[RECORDS FOR THIS TASK]
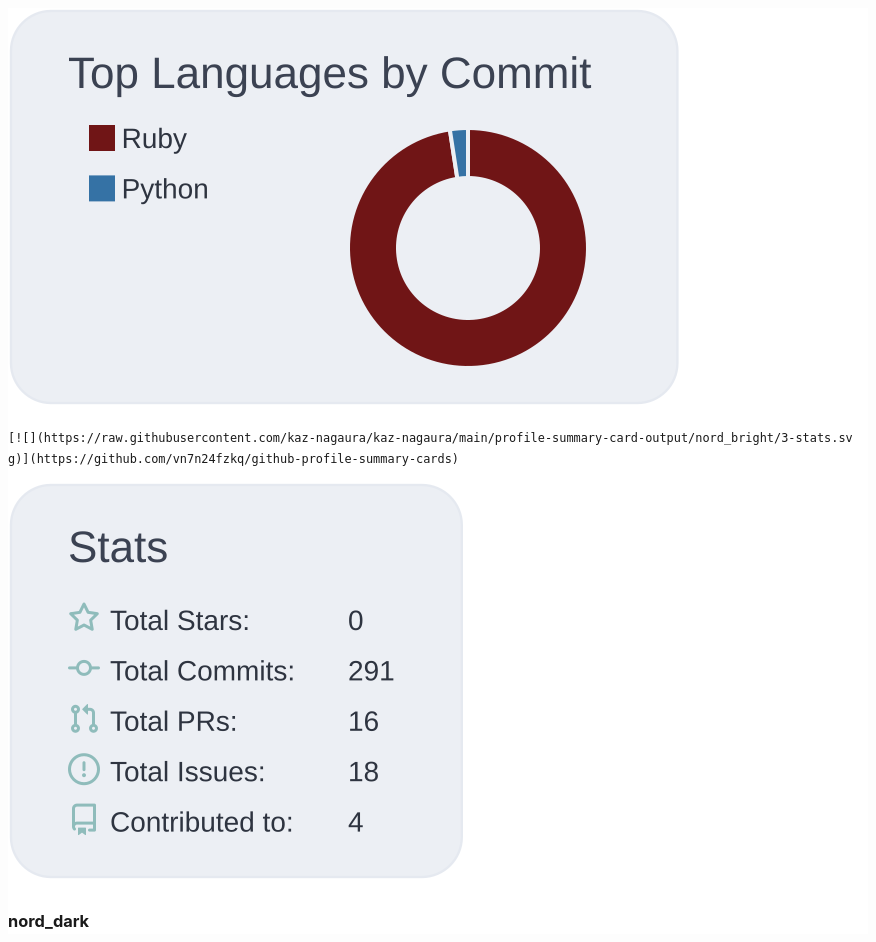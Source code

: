 ![](https://raw.githubusercontent.com/kaz-nagaura/kaz-nagaura/main/profile-summary-card-output/nord_bright/2-most-commit-language.svg)


```
[![](https://raw.githubusercontent.com/kaz-nagaura/kaz-nagaura/main/profile-summary-card-output/nord_bright/3-stats.svg)](https://github.com/vn7n24fzkq/github-profile-summary-cards)
```
![](https://raw.githubusercontent.com/kaz-nagaura/kaz-nagaura/main/profile-summary-card-output/nord_bright/3-stats.svg)


### nord_dark

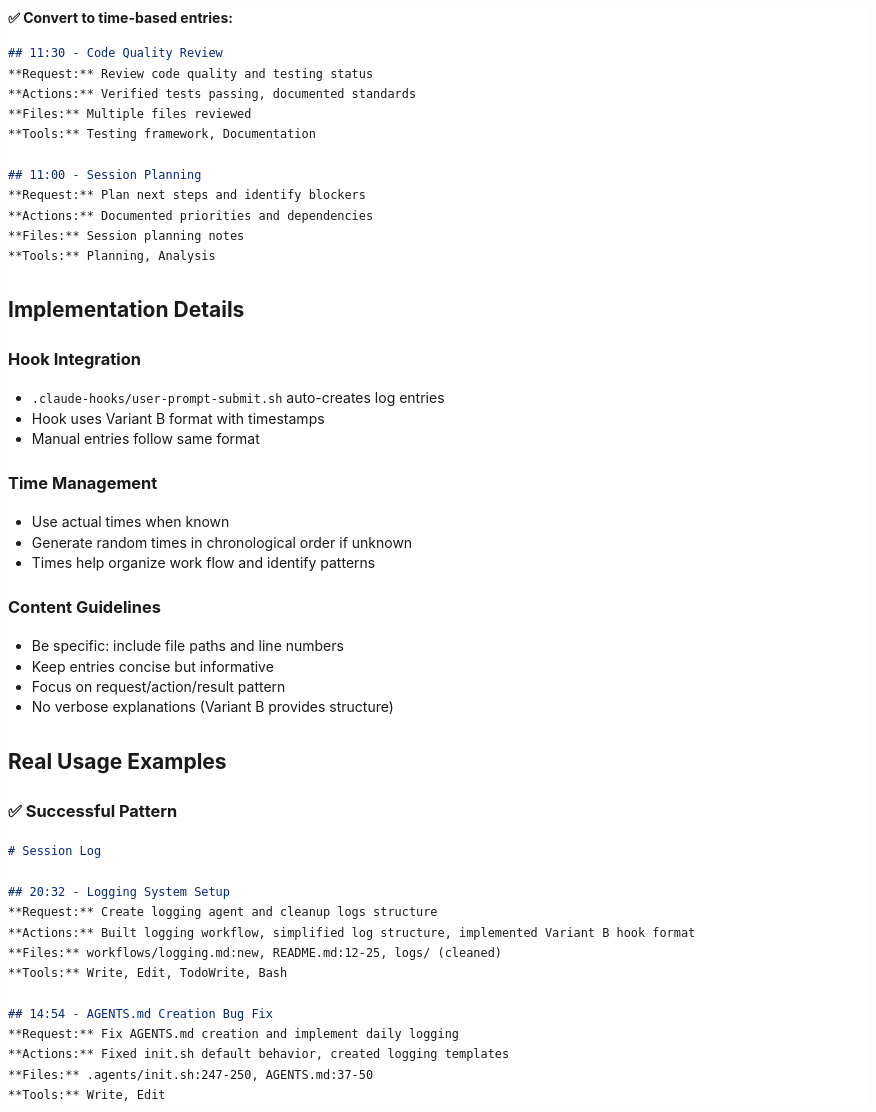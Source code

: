 **✅ Convert to time-based entries:**
```markdown
## 11:30 - Code Quality Review
**Request:** Review code quality and testing status
**Actions:** Verified tests passing, documented standards
**Files:** Multiple files reviewed
**Tools:** Testing framework, Documentation

## 11:00 - Session Planning  
**Request:** Plan next steps and identify blockers
**Actions:** Documented priorities and dependencies
**Files:** Session planning notes
**Tools:** Planning, Analysis
```

## Implementation Details

### Hook Integration
- `.claude-hooks/user-prompt-submit.sh` auto-creates log entries
- Hook uses Variant B format with timestamps
- Manual entries follow same format

### Time Management
- Use actual times when known
- Generate random times in chronological order if unknown
- Times help organize work flow and identify patterns

### Content Guidelines
- Be specific: include file paths and line numbers
- Keep entries concise but informative
- Focus on request/action/result pattern
- No verbose explanations (Variant B provides structure)

## Real Usage Examples

### ✅ Successful Pattern
```markdown
# Session Log

## 20:32 - Logging System Setup
**Request:** Create logging agent and cleanup logs structure
**Actions:** Built logging workflow, simplified log structure, implemented Variant B hook format  
**Files:** workflows/logging.md:new, README.md:12-25, logs/ (cleaned)
**Tools:** Write, Edit, TodoWrite, Bash

## 14:54 - AGENTS.md Creation Bug Fix
**Request:** Fix AGENTS.md creation and implement daily logging
**Actions:** Fixed init.sh default behavior, created logging templates
**Files:** .agents/init.sh:247-250, AGENTS.md:37-50
**Tools:** Write, Edit
```
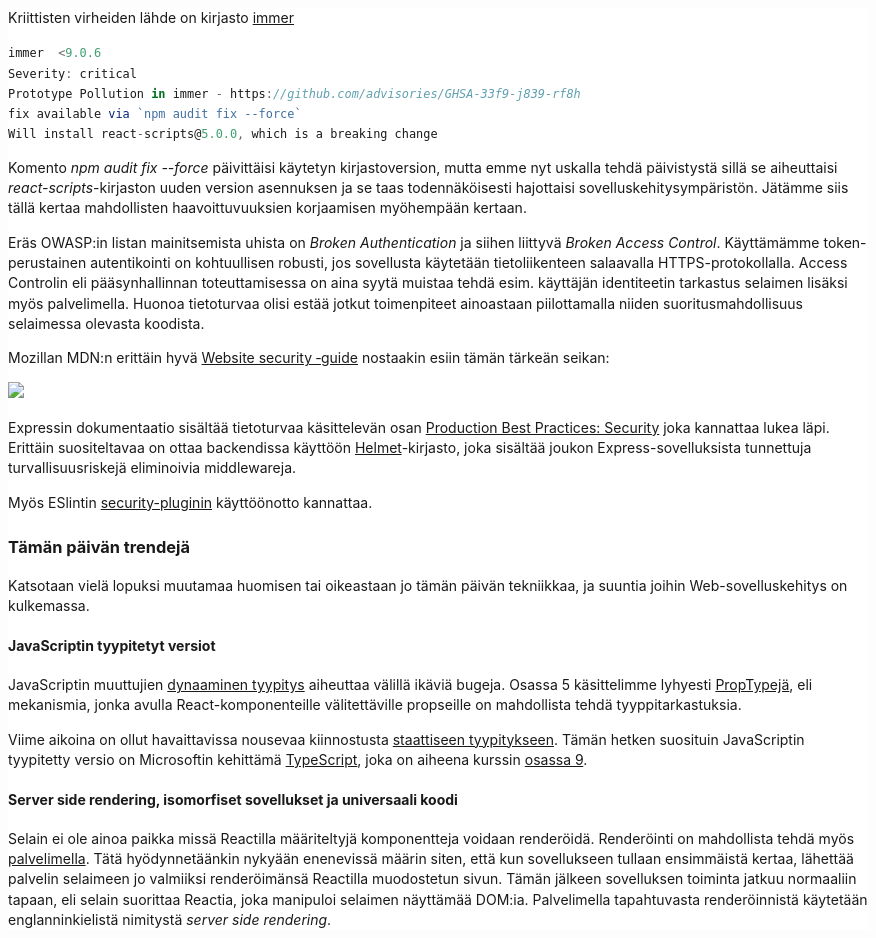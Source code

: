 Kriittisten virheiden lähde on kirjasto [immer](https://github.com/immerjs/immer)

```js
immer  <9.0.6
Severity: critical
Prototype Pollution in immer - https://github.com/advisories/GHSA-33f9-j839-rf8h
fix available via `npm audit fix --force`
Will install react-scripts@5.0.0, which is a breaking change
```

Komento _npm audit fix --force_ päivittäisi käytetyn kirjastoversion, mutta emme nyt uskalla tehdä päivistystä sillä se aiheuttaisi _react-scripts_-kirjaston uuden version asennuksen ja se taas todennäköisesti hajottaisi sovelluskehitysympäristön. Jätämme siis tällä kertaa mahdollisten haavoittuvuuksien korjaamisen myöhempään kertaan.

Eräs OWASP:in listan mainitsemista uhista on <i>Broken Authentication</i> ja siihen liittyvä <i>Broken Access Control</i>. Käyttämämme token-perustainen autentikointi on kohtuullisen robusti, jos sovellusta käytetään tietoliikenteen salaavalla HTTPS-protokollalla. Access Controlin eli pääsynhallinnan toteuttamisessa on aina syytä muistaa tehdä esim. käyttäjän identiteetin tarkastus selaimen lisäksi myös palvelimella. Huonoa tietoturvaa olisi estää jotkut toimenpiteet ainoastaan piilottamalla niiden suoritusmahdollisuus selaimessa olevasta koodista.

Mozillan MDN:n erittäin hyvä [Website security ‑guide](https://developer.mozilla.org/en-US/docs/Learn/Server-side/First_steps/Website_security) nostaakin esiin tämän tärkeän seikan:

![](../../images/7/34.png)

Expressin dokumentaatio sisältää tietoturvaa käsittelevän osan [Production Best Practices: Security](https://expressjs.com/en/advanced/best-practice-security.html) joka kannattaa lukea läpi. Erittäin suositeltavaa on ottaa backendissa käyttöön [Helmet](https://helmetjs.github.io/)-kirjasto, joka sisältää joukon Express-sovelluksista tunnettuja turvallisuusriskejä eliminoivia middlewareja.

Myös ESlintin [security-pluginin](https://github.com/nodesecurity/eslint-plugin-security) käyttöönotto kannattaa.

### Tämän päivän trendejä

Katsotaan vielä lopuksi muutamaa huomisen tai oikeastaan jo tämän päivän tekniikkaa, ja suuntia joihin Web-sovelluskehitys on kulkemassa.

#### JavaScriptin tyypitetyt versiot

JavaScriptin muuttujien [dynaaminen tyypitys](https://developer.mozilla.org/en-US/docs/Glossary/Dynamic_typing) aiheuttaa välillä ikäviä bugeja. Osassa 5 käsittelimme lyhyesti [PropTypejä](/osa5/props_children_ja_proptypet#prop-types), eli mekanismia, jonka avulla React-komponenteille välitettäville propseille on mahdollista tehdä tyyppitarkastuksia.

Viime aikoina on ollut havaittavissa nousevaa kiinnostusta [staattiseen tyypitykseen](https://en.wikipedia.org/wiki/Type_system#Static_type_checking). Tämän hetken suosituin JavaScriptin tyypitetty versio on Microsoftin kehittämä [TypeScript](https://www.typescriptlang.org/), joka on aiheena kurssin [osassa 9](/osa9).

#### Server side rendering, isomorfiset sovellukset ja universaali koodi

Selain ei ole ainoa paikka missä Reactilla määriteltyjä komponentteja voidaan renderöidä. Renderöinti on mahdollista tehdä myös [palvelimella](https://reactjs.org/docs/react-dom-server.html). Tätä hyödynnetäänkin nykyään enenevissä määrin siten, että kun sovellukseen tullaan ensimmäistä kertaa, lähettää palvelin selaimeen jo valmiiksi renderöimänsä Reactilla muodostetun sivun. Tämän jälkeen sovelluksen toiminta jatkuu normaaliin tapaan, eli selain suorittaa Reactia, joka manipuloi selaimen näyttämää DOM:ia. Palvelimella tapahtuvasta renderöinnistä käytetään englanninkielistä nimitystä <i>server side rendering</i>.
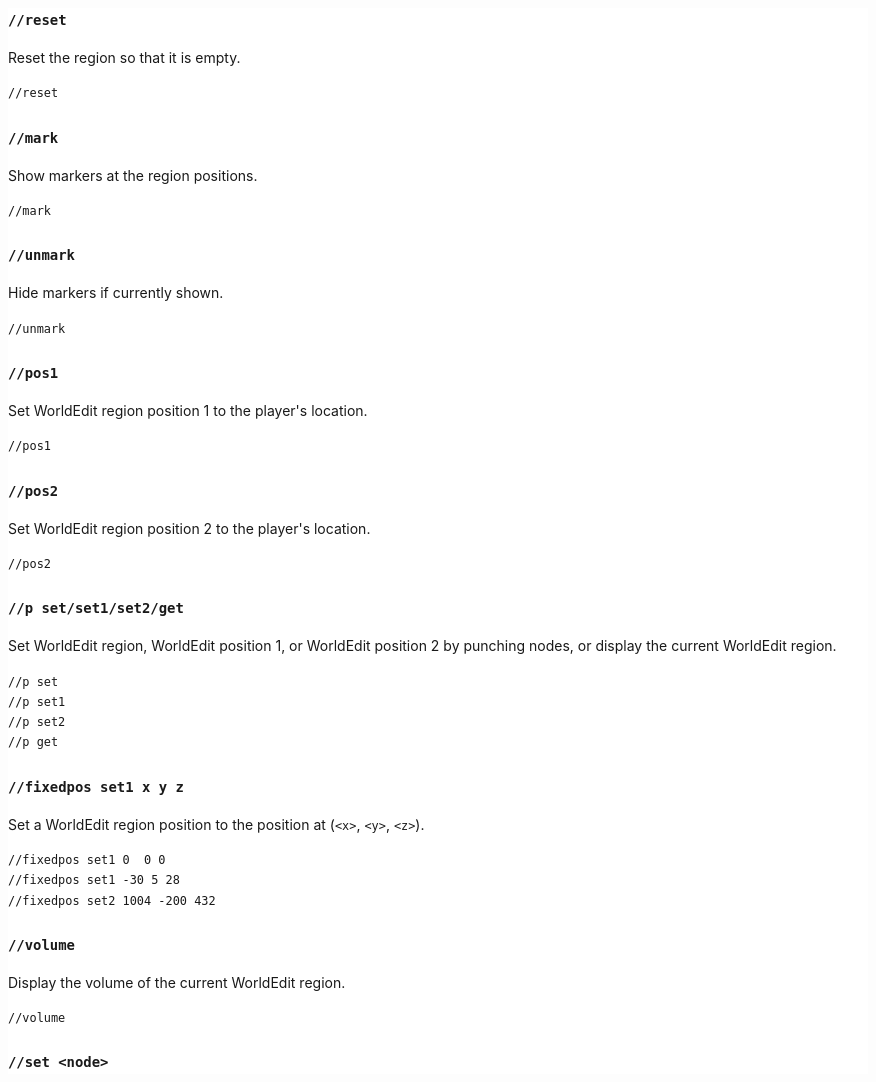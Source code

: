 ### `//reset`

Reset the region so that it is empty.

    //reset

### `//mark`

Show markers at the region positions.

    //mark

### `//unmark`

Hide markers if currently shown.

    //unmark

### `//pos1`

Set WorldEdit region position 1 to the player's location.

    //pos1

### `//pos2`

Set WorldEdit region position 2 to the player's location.

    //pos2

### `//p set/set1/set2/get`

Set WorldEdit region, WorldEdit position 1, or WorldEdit position 2 by punching nodes, or display the current WorldEdit region.

    //p set
    //p set1
    //p set2
    //p get

### `//fixedpos set1 x y z`

Set a WorldEdit region position to the position at (`<x>`, `<y>`, `<z>`).

    //fixedpos set1 0  0 0
    //fixedpos set1 -30 5 28
    //fixedpos set2 1004 -200 432

### `//volume`

Display the volume of the current WorldEdit region.

    //volume

### `//set <node>`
[/RECORDS FOR THIS TASK]
** REQUIRED WORK **
If the word "Tools" appears in a line above, copy that line.

** EXERCISE SOLUTION **
**Tools:** Testing framework, Documentation
**Tools:** Planning, Analysis
**Tools:** Write, Edit, TodoWrite, Bash
**Tools:** Write, Edit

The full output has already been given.